ASSIGNED TASK - Please copy out each line of the listing that contains the word "will".

THE DATA -
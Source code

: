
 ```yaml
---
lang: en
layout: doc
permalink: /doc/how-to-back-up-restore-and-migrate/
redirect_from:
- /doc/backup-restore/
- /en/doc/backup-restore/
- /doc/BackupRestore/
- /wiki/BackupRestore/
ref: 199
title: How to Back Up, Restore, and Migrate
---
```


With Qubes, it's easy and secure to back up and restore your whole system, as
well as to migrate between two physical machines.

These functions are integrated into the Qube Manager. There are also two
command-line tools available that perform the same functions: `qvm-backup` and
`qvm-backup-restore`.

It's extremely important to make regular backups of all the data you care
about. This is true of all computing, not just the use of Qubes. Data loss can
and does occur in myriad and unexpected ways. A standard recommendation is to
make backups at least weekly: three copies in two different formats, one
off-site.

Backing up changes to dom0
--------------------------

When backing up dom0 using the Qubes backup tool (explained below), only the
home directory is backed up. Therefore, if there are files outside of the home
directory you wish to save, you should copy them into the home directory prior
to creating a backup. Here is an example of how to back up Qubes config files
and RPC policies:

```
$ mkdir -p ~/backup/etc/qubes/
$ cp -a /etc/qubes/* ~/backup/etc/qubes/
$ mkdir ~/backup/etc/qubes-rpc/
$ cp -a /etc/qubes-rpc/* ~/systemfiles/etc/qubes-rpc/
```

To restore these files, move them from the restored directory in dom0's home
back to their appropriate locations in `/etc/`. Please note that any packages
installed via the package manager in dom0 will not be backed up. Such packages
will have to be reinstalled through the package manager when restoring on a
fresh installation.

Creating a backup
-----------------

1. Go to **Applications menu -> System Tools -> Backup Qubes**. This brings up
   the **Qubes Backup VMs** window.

RESULT BELOW -
installed via the package manager in dom0 will not be backed up. Such packages
will have to be reinstalled through the package manager when restoring on a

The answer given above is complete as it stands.